*Exercise prompt*: The entries below contain a line with "We next need" and a line with "to select a". Quote exactly those two lines and all lines between them.

Source records:

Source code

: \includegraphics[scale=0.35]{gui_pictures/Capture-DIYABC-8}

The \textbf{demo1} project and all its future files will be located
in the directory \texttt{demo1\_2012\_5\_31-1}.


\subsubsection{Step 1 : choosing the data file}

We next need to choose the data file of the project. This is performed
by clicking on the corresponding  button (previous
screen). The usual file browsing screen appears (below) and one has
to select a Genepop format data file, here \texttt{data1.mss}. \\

--

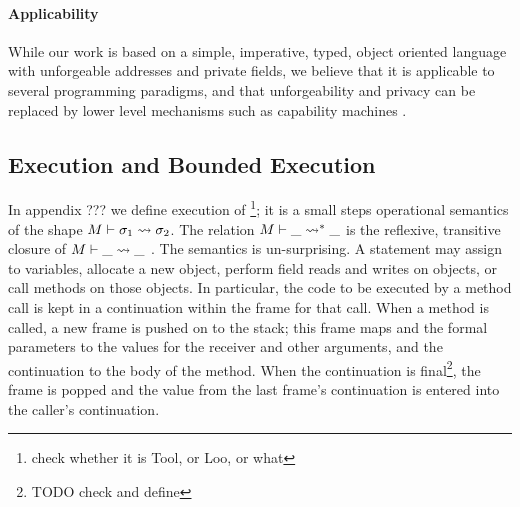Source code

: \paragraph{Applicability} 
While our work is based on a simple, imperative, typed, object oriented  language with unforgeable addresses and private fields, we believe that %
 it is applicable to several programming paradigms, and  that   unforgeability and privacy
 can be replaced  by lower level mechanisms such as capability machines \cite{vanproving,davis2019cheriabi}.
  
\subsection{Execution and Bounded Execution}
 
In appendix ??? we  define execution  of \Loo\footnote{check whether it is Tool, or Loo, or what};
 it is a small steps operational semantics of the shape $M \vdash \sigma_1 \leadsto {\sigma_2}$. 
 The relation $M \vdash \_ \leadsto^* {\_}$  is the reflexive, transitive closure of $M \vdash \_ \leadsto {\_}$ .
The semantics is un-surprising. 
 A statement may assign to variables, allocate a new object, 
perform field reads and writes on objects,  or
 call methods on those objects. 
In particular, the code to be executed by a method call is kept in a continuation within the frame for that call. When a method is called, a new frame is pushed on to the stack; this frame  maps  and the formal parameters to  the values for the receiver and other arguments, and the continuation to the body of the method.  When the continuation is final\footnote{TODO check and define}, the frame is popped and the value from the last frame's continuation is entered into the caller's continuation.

---

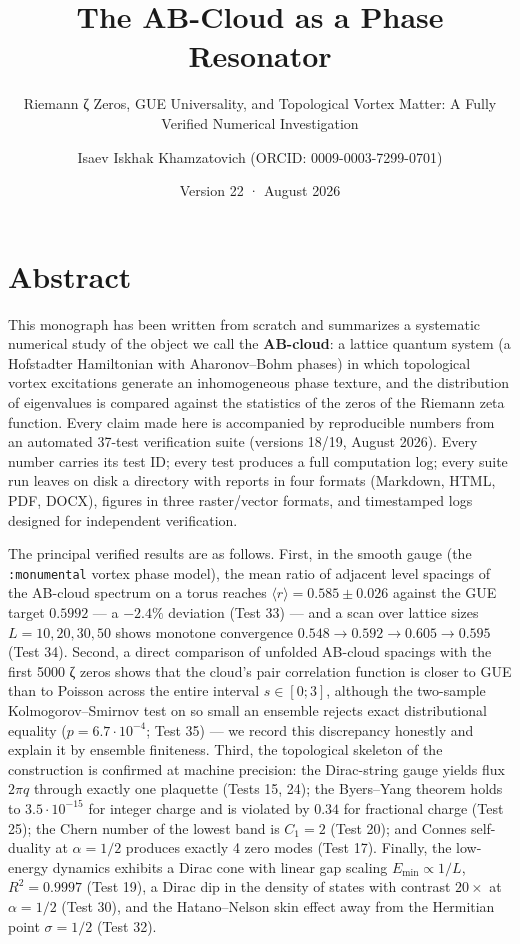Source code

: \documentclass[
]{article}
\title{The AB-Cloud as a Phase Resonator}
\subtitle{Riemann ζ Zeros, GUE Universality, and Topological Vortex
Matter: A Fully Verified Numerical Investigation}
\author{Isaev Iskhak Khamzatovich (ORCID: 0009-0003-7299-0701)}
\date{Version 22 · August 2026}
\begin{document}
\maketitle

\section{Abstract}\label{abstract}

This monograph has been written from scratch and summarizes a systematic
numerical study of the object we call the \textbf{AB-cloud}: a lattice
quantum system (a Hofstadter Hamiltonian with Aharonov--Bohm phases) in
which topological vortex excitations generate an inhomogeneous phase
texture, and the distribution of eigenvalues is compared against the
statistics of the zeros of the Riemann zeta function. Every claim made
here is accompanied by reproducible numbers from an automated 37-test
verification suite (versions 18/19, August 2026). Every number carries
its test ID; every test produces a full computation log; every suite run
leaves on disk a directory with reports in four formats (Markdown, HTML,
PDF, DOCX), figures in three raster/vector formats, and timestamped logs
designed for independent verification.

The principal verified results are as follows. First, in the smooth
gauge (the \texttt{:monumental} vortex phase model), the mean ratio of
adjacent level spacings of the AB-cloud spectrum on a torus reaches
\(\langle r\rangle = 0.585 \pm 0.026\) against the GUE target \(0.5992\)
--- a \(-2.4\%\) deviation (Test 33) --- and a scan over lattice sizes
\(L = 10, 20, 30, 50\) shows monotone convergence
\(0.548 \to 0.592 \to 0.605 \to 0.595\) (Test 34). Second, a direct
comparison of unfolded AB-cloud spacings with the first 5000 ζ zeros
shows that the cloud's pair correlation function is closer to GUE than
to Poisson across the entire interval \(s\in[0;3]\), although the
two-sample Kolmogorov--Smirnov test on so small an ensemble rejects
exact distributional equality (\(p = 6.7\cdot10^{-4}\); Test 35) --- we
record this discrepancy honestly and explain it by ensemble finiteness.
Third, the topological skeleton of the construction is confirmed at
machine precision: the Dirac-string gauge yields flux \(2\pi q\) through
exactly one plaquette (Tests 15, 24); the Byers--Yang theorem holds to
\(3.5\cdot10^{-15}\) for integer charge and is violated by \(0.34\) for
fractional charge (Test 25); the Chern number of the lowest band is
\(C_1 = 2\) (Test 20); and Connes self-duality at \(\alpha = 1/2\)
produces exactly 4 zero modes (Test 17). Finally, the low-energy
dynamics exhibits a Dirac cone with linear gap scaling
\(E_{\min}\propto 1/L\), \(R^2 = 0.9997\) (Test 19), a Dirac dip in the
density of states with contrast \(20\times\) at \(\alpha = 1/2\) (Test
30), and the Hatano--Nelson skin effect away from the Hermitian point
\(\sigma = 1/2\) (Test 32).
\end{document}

*Solved exercise*:
We next need to choose the data file of the project. This is performed
by clicking on the corresponding  button (previous
screen). The usual file browsing screen appears (below) and one has
to select a Genepop format data file, here \texttt{data1.mss}. \\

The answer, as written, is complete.